Die Torstraße hat sich zum Zentrum von Berlins Mitte entwickelt. Hier landet, wer sich für Avantgarde hält oder nachts noch ein Bier braucht. Die einzige Konstante ist Veränderung - die „Russendisko“ war nur der Anfang.

          5 Min.

          Jan Mihm steht bei kühlem Märzwind auf dem Teerpappendach über seinem Büro, fünf Stockwerke hoch über dem Rosenthaler Platz, vor sich ein Sandsack, Liegestühle, ein zerfetzter rot-weißer Windwimpel. Er deutet nach Westen: „Meine Lieblingsperspektive auf die Torstraße“, sagt er. „Da sieht man den Sonnenuntergang.“

          Jan Mihm ist Chef von Uslu Airlines, einer Kosmetikmarke. Er trägt grünen, blauen und aschgrauen Nagellack an den Fingern, ein Blümchenhalstuch und einen Vollbart. Er gehört zu denen, die am längsten hier sind - dabei ist er erst 2005 gekommen. Davor war er in New York. Er hat mit Abstand den besten Blick auf die Torstraße in Berlin.
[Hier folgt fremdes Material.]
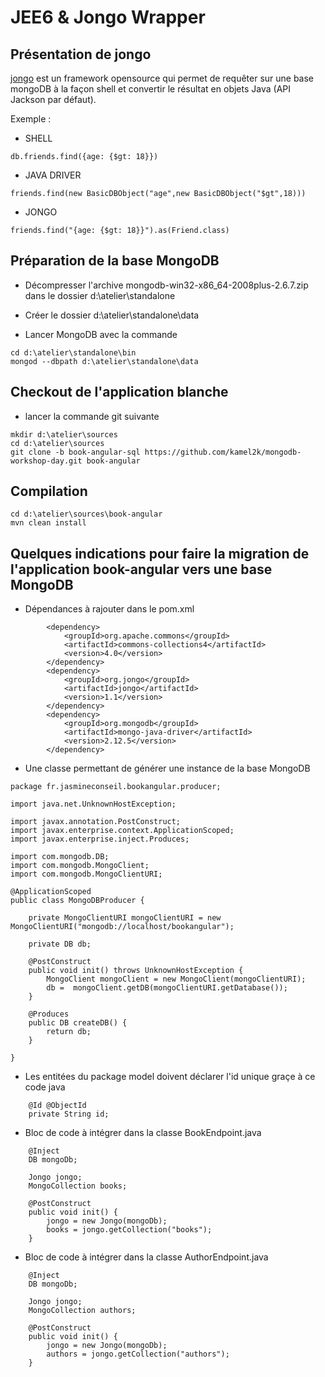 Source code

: # JEE6 & Jongo Wrapper

## Présentation de jongo

[jongo](http://www.jongo.org) est un framework opensource qui permet de requêter sur une base mongoDB à la façon shell et convertir le résultat en objets Java (API Jackson par défaut).

Exemple :

- SHELL

```
db.friends.find({age: {$gt: 18}})
```

- JAVA DRIVER

```
friends.find(new BasicDBObject("age",new BasicDBObject("$gt",18)))
```

- JONGO

```
friends.find("{age: {$gt: 18}}").as(Friend.class)
```

## Préparation de la base MongoDB

- Décompresser l'archive mongodb-win32-x86_64-2008plus-2.6.7.zip dans le dossier d:\atelier\standalone

- Créer le dossier d:\atelier\standalone\data

- Lancer MongoDB avec la commande

```
cd d:\atelier\standalone\bin
mongod --dbpath d:\atelier\standalone\data
```

## Checkout de l'application blanche

- lancer la commande git suivante

```
mkdir d:\atelier\sources
cd d:\atelier\sources
git clone -b book-angular-sql https://github.com/kamel2k/mongodb-workshop-day.git book-angular
```

## Compilation

```
cd d:\atelier\sources\book-angular
mvn clean install
```


## Quelques indications pour faire la migration de l'application book-angular vers une base MongoDB

- Dépendances à rajouter dans le pom.xml

```
		<dependency>
			<groupId>org.apache.commons</groupId>
			<artifactId>commons-collections4</artifactId>
			<version>4.0</version>
		</dependency>
		<dependency>
			<groupId>org.jongo</groupId>
			<artifactId>jongo</artifactId>
			<version>1.1</version>
		</dependency>
		<dependency>
			<groupId>org.mongodb</groupId>
			<artifactId>mongo-java-driver</artifactId>
			<version>2.12.5</version>
		</dependency>
```

- Une classe permettant de générer une instance de la base MongoDB

```
package fr.jasmineconseil.bookangular.producer;

import java.net.UnknownHostException;

import javax.annotation.PostConstruct;
import javax.enterprise.context.ApplicationScoped;
import javax.enterprise.inject.Produces;

import com.mongodb.DB;
import com.mongodb.MongoClient;
import com.mongodb.MongoClientURI;

@ApplicationScoped
public class MongoDBProducer {
 
	private MongoClientURI mongoClientURI = new MongoClientURI("mongodb://localhost/bookangular");
	
	private DB db;
 
	@PostConstruct
	public void init() throws UnknownHostException {
		MongoClient mongoClient = new MongoClient(mongoClientURI);
		db =  mongoClient.getDB(mongoClientURI.getDatabase());
	}
 
	@Produces
	public DB createDB() {
		return db;
	}
 
}
```

- Les entitées du package model doivent déclarer l'id unique graçe à ce code java

```
	@Id @ObjectId 
	private String id;
```

- Bloc de code à intégrer dans la classe BookEndpoint.java

```
	@Inject
	DB mongoDb;

	Jongo jongo;
	MongoCollection books;

	@PostConstruct
	public void init() {
		jongo = new Jongo(mongoDb);
		books = jongo.getCollection("books");
	}
```

- Bloc de code à intégrer dans la classe AuthorEndpoint.java

```
	@Inject
	DB mongoDb;

	Jongo jongo;
	MongoCollection authors;

	@PostConstruct
	public void init() {
		jongo = new Jongo(mongoDb);
		authors = jongo.getCollection("authors");
	}
```
     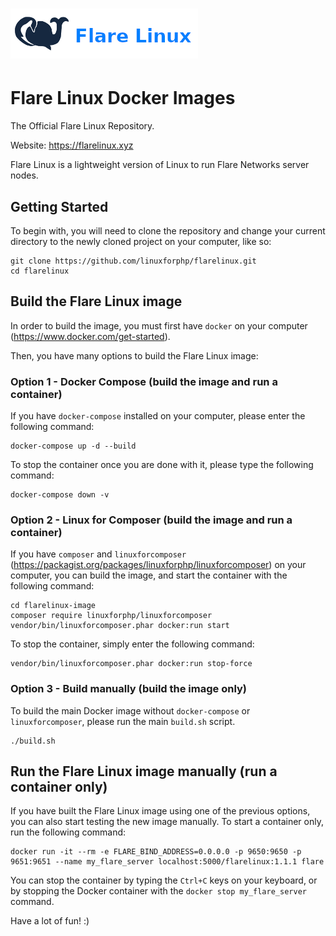 # [![Flare Linux Banner](data/logo.png)](https://flarelinux.xyz/)
# Flare Linux Docker Images

The Official Flare Linux Repository.

Website: https://flarelinux.xyz

Flare Linux is a lightweight version of Linux to run Flare Networks server nodes.

## Getting Started

To begin with, you will need to clone the repository and change your current directory
to the newly cloned project on your computer, like so:

```
git clone https://github.com/linuxforphp/flarelinux.git
cd flarelinux
```

## Build the Flare Linux image

In order to build the image, you must first have `docker` on your computer (https://www.docker.com/get-started).

Then, you have many options to build the Flare Linux image:

### Option 1 - Docker Compose (build the image and run a container)

If you have `docker-compose` installed on your computer, please enter the following command:

```
docker-compose up -d --build
```

To stop the container once you are done with it, please type the following command:

```
docker-compose down -v
```

### Option 2 - Linux for Composer (build the image and run a container)

If you have `composer` and `linuxforcomposer` (https://packagist.org/packages/linuxforphp/linuxforcomposer) on your computer, you can build the image, and start the container with the following command:

```
cd flarelinux-image
composer require linuxforphp/linuxforcomposer
vendor/bin/linuxforcomposer.phar docker:run start
```

To stop the container, simply enter the following command:

```
vendor/bin/linuxforcomposer.phar docker:run stop-force
```

### Option 3 - Build manually (build the image only)

To build the main Docker image without `docker-compose` or `linuxforcomposer`, please run the main `build.sh` script.

```
./build.sh
```

## Run the Flare Linux image manually (run a container only)

If you have built the Flare Linux image using one of the previous options,
you can also start testing the new image manually. To start a container only,
run the following command:

```
docker run -it --rm -e FLARE_BIND_ADDRESS=0.0.0.0 -p 9650:9650 -p 9651:9651 --name my_flare_server localhost:5000/flarelinux:1.1.1 flare
```

You can stop the container by typing the `Ctrl+C` keys on your keyboard, or by stopping the Docker container with the `docker stop my_flare_server` command.

Have a lot of fun! :)
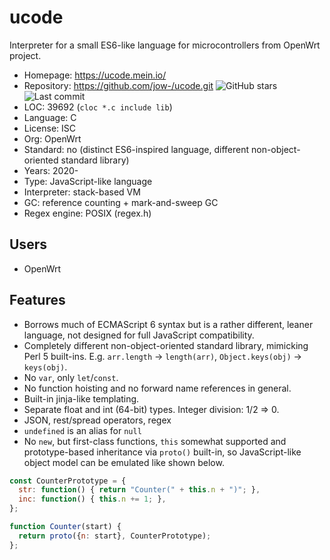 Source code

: # ucode

Interpreter for a small ES6-like language for microcontrollers from OpenWrt project.

* Homepage:     https://ucode.mein.io/
* Repository:   https://github.com/jow-/ucode.git <img src="https://img.shields.io/github/stars/jow-/ucode?label=&style=flat-square" alt="GitHub stars" title="GitHub stars"><img src="https://img.shields.io/github/last-commit/jow-/ucode?label=&style=flat-square" alt="Last commit" title="Last commit">
* LOC:          39692 (`cloc *.c include lib`)
* Language:     C
* License:      ISC
* Org:          OpenWrt
* Standard:     no (distinct ES6-inspired language, different non-object-oriented standard library)
* Years:        2020-
* Type:         JavaScript-like language
* Interpreter:  stack-based VM
* GC:           reference counting + mark-and-sweep GC
* Regex engine: POSIX (regex.h)

## Users

* OpenWrt

## Features

* Borrows much of ECMAScript 6 syntax but is a rather different, leaner language,
  not designed for full JavaScript compatibility.
* Completely different non-object-oriented standard library, mimicking Perl 5 built-ins.
  E.g. `arr.length` -> `length(arr)`, `Object.keys(obj)` -> `keys(obj)`.
* No `var`, only `let`/`const`.
* No function hoisting and no forward name references in general.
* Built-in jinja-like templating.
* Separate float and int (64-bit) types. Integer division: 1/2 => 0.
* JSON, rest/spread operators, regex
* `undefined` is an alias for `null`
* No `new`, but first-class functions, `this` somewhat supported and prototype-based
  inheritance via `proto()` built-in, so JavaScript-like object model can be emulated
  like shown below.

```javascript
const CounterPrototype = {
  str: function() { return "Counter(" + this.n + ")"; },
  inc: function() { this.n += 1; },
};

function Counter(start) {
  return proto({n: start}, CounterPrototype);
};
```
          Die Torstraße ist grau und breit und lang. Hässlich, sagen manche. Wäre die Torstraße eine Farbe, wäre sie seit neuestem Korallenrot. Darauf hat sich zumindest ein Dutzend junger Männer geeinigt. Sie haben Cafés, Klamottenläden und ihre Wohnungen hier, die meisten erst seit zwei, drei Jahren, sie lieben ihre Straße. Und deswegen gibt es nun einen korallroten Lippenstift namens „Tor“. Der war Mihms Idee. Zu kaufen gibt es ihn nur hier.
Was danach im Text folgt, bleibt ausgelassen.